Filter the records below and copy every line containing the word "smaller".

Records drawn from a dataset
[Start of section]

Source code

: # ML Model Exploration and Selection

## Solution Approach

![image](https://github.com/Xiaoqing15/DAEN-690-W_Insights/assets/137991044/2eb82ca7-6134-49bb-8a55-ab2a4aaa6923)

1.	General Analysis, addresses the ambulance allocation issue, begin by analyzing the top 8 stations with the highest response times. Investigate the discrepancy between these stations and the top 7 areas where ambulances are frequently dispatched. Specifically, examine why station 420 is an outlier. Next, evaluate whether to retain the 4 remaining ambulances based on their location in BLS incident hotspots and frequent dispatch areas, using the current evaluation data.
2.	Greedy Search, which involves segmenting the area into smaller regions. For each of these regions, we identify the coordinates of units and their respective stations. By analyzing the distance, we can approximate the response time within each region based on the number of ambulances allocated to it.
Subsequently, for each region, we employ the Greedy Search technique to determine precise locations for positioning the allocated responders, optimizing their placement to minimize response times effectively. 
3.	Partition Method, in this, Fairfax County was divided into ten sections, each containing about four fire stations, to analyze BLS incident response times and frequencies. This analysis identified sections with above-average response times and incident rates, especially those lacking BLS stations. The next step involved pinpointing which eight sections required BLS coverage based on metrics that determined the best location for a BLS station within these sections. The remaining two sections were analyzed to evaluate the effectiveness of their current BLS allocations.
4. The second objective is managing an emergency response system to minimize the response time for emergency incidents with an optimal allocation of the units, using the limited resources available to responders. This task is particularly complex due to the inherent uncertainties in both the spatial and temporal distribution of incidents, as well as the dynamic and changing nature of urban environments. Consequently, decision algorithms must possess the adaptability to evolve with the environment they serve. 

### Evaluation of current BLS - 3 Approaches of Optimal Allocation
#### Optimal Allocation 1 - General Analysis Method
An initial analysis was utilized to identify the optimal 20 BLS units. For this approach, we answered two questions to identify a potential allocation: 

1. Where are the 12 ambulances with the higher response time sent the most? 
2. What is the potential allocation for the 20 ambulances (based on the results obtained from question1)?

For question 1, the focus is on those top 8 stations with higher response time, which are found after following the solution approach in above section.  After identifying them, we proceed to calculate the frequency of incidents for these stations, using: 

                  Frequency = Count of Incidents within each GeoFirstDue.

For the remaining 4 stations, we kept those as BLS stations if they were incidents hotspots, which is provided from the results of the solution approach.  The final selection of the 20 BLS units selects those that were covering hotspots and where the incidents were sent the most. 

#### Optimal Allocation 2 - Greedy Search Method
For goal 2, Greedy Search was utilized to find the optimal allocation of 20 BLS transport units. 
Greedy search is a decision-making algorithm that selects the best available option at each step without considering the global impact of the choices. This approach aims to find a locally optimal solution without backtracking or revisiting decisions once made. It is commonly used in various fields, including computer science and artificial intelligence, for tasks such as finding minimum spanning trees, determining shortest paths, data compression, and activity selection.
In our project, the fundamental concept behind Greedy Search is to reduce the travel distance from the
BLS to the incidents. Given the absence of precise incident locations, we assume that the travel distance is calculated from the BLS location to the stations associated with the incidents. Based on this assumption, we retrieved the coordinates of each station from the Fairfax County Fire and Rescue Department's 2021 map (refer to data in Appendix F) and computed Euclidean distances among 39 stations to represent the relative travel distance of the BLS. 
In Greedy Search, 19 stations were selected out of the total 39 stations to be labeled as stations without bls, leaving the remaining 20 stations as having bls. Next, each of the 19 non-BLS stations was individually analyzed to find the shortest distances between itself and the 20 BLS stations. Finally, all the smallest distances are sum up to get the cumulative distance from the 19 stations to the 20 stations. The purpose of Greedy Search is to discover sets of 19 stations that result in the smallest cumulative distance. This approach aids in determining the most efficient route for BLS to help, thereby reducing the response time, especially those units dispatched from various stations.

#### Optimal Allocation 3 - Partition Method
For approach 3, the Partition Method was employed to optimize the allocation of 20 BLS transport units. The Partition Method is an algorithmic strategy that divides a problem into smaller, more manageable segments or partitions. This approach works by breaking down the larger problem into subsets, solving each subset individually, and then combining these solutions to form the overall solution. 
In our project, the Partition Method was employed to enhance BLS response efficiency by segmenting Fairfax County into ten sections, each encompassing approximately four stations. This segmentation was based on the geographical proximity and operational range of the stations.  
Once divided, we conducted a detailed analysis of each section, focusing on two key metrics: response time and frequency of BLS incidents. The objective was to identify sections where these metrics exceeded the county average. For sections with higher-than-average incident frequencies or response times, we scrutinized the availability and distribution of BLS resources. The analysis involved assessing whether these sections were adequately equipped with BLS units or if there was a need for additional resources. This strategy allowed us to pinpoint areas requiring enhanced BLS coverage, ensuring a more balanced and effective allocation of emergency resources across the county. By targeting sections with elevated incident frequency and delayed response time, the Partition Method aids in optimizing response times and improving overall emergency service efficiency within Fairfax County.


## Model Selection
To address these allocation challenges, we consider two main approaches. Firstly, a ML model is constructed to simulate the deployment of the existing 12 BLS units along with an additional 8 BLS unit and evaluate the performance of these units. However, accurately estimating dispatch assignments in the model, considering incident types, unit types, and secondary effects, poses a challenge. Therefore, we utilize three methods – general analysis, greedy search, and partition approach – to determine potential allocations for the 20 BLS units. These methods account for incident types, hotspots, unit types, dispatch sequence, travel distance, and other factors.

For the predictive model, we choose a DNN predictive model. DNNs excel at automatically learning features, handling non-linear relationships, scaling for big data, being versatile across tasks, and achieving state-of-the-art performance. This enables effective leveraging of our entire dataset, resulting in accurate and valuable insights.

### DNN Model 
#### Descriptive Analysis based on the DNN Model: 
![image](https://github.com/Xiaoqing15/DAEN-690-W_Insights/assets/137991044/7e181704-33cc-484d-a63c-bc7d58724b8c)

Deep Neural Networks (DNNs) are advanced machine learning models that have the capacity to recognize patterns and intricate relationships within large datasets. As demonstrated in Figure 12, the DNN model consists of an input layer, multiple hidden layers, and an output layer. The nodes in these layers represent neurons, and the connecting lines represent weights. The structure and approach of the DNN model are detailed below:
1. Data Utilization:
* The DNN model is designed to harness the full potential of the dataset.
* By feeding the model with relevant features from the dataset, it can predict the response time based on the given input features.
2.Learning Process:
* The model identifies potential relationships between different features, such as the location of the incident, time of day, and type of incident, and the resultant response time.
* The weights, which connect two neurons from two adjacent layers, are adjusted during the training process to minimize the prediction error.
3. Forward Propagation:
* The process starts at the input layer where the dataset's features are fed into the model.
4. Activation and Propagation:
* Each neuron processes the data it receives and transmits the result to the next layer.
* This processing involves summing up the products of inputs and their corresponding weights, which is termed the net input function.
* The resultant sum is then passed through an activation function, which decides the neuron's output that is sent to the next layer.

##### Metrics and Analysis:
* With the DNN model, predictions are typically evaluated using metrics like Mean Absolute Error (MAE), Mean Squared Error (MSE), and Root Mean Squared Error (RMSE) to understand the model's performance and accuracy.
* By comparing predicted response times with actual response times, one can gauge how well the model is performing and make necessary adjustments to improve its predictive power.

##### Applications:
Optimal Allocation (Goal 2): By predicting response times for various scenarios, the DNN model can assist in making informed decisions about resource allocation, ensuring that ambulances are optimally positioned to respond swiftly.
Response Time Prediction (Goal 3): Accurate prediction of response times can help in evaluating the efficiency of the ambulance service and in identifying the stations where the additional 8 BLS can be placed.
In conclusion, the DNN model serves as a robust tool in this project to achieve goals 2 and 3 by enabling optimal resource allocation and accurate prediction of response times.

[End of section]

[Solution]
2.	Greedy Search, which involves segmenting the area into smaller regions. For each of these regions, we identify the coordinates of units and their respective stations. By analyzing the distance, we can approximate the response time within each region based on the number of ambulances allocated to it.
For approach 3, the Partition Method was employed to optimize the allocation of 20 BLS transport units. The Partition Method is an algorithmic strategy that divides a problem into smaller, more manageable segments or partitions. This approach works by breaking down the larger problem into subsets, solving each subset individually, and then combining these solutions to form the overall solution. 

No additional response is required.